Bushwhack lead had cut down Sam Ysabel shortly after peace came. While on a vengeance hunt for his father’s killers, the Kid had met up with Dusty Fog and Mark Counter.* In addition to achieving his revenge, he had helped the Rio Hondo gun wizard, Dusty Fog, to complete successfully a mission on which the possible peace of the United States depended.†
At a loose end, with smuggling no longer holding any interest for him, the Kid had accepted Dusty’s offer of employment with the OD Connected ranch. Not merely as a working cowhand but to be one of the floating outfit. Usually a floating outfit consisted of half a dozen top-hands who roamed their spread’s far ranges as a kind of mobile ranch crew. Things did not work out that way in the OD Connected’s case. The hand-picked elite of a crew noted as first-class cattle-workers and fighters, the floating outfit had frequently been sent to help friends of their boss, Ole Devil Hardin, who found themselves in trouble. Less of a cowhand than his companions, the Kid had found his niche by putting to good use his Pehnane education.
On the whole, though, the citizens of the Lone Star State might have counted themselves fortunate that such a potentially dangerous young man had accepted honest employment instead of, as might easily have happened, taking to riding the owlhoot trails.

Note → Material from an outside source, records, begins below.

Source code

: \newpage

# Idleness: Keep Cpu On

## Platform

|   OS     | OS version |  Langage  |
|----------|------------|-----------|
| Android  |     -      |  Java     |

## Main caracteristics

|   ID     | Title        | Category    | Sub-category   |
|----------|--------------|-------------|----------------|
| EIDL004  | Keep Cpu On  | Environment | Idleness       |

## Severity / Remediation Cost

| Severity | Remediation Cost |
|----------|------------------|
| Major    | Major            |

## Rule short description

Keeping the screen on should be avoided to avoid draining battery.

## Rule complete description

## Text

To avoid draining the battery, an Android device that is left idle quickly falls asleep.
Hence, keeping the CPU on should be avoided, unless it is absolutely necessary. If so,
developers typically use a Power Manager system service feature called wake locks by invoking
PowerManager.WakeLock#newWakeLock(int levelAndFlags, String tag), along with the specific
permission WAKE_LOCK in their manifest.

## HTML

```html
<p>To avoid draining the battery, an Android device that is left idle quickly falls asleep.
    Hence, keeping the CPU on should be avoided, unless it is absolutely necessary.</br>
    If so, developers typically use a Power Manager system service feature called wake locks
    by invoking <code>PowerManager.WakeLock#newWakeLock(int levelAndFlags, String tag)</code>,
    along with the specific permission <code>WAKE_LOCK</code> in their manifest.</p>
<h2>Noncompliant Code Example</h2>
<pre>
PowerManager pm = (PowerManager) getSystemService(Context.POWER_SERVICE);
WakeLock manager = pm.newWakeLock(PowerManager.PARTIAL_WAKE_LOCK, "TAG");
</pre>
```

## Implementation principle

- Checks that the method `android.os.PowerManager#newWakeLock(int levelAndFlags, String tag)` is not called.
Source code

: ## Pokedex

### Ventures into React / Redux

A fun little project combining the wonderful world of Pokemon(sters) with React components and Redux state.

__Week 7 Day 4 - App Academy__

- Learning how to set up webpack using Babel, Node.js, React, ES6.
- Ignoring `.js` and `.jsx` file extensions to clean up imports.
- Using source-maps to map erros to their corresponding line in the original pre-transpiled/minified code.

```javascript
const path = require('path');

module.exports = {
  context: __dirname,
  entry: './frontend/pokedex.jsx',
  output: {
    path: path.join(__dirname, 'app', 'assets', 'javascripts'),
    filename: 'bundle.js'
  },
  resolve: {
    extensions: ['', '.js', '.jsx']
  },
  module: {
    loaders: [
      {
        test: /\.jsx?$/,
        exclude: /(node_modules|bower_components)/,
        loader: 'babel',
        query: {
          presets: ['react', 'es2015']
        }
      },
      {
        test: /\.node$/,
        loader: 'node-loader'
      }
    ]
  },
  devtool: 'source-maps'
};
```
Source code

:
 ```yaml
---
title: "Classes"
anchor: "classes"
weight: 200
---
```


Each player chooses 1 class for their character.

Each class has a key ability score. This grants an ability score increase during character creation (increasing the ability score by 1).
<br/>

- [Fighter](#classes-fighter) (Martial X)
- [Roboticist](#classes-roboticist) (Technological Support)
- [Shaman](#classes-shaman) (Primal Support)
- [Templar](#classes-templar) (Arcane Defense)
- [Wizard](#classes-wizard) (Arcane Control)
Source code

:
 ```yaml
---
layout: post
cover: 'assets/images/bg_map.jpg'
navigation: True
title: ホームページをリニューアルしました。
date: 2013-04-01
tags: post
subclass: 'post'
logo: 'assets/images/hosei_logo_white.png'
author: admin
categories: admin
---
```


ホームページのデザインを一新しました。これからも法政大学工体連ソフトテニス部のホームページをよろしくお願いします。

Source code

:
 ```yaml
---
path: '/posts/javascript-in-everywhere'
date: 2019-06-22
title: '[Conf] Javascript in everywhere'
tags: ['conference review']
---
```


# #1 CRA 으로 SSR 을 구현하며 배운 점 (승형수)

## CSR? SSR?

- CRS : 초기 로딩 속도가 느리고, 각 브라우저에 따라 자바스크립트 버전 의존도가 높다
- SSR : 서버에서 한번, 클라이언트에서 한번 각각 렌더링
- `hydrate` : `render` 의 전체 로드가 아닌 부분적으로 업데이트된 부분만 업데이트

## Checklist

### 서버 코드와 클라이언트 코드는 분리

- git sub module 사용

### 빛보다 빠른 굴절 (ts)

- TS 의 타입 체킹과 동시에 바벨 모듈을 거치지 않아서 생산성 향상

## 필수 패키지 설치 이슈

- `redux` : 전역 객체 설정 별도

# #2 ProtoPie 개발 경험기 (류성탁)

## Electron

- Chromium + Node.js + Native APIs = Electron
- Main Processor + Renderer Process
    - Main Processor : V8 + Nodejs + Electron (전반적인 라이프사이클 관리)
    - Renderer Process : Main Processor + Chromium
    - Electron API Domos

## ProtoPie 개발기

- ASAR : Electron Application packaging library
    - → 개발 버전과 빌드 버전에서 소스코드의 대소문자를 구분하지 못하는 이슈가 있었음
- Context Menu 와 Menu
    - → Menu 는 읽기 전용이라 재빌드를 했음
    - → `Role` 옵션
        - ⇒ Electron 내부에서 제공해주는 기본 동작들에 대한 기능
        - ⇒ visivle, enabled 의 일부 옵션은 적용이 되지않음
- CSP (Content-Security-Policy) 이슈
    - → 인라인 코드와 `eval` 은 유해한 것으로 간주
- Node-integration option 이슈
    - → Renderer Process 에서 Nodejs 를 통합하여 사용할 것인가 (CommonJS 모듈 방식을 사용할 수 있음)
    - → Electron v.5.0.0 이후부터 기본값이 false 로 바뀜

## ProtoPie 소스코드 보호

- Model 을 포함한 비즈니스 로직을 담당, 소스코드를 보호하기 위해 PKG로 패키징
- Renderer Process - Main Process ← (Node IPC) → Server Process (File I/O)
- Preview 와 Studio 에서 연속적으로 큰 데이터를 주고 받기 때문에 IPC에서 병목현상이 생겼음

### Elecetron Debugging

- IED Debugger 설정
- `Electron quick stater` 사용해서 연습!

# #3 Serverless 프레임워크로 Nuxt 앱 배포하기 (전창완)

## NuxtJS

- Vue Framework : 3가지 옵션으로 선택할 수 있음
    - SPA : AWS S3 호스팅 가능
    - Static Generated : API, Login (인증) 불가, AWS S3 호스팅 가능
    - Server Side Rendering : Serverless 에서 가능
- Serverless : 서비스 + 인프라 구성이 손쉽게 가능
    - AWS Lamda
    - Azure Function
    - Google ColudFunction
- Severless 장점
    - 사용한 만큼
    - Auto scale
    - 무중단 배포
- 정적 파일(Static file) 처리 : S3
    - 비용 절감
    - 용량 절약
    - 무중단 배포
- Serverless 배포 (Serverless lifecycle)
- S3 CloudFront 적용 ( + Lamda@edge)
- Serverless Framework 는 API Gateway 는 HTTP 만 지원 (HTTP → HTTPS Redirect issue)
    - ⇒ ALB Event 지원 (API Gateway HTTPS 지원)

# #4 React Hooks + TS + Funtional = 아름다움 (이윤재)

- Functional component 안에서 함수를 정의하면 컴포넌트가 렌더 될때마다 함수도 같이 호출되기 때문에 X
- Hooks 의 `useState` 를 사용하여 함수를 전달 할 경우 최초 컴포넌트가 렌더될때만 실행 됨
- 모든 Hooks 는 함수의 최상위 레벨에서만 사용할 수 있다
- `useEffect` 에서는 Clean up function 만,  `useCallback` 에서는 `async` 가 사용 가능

Sent ahead of the OD Connected trail herd on urgent business for his boss, the Kid had reached Mulrooney that morning. He had taken advantage of a long-standing offer by leaving his white stallion and three-horse relay in Freddie Woods’ stable. Carrying a large sum of money strapped about his middle, he toted along his rifle as a precaution against theft. Looking diagonally across Leicester Street, he located the shingle which hung outside Counselor Talbot’s office. There was a fair number of people walking along the other side, so he did not cross over. The stock-pens commenced beyond the side-street that he approached. Wanting to find the extent of competition for his spread’s herd, he intended to stroll along the side of the pens until opposite the lawyer’s office.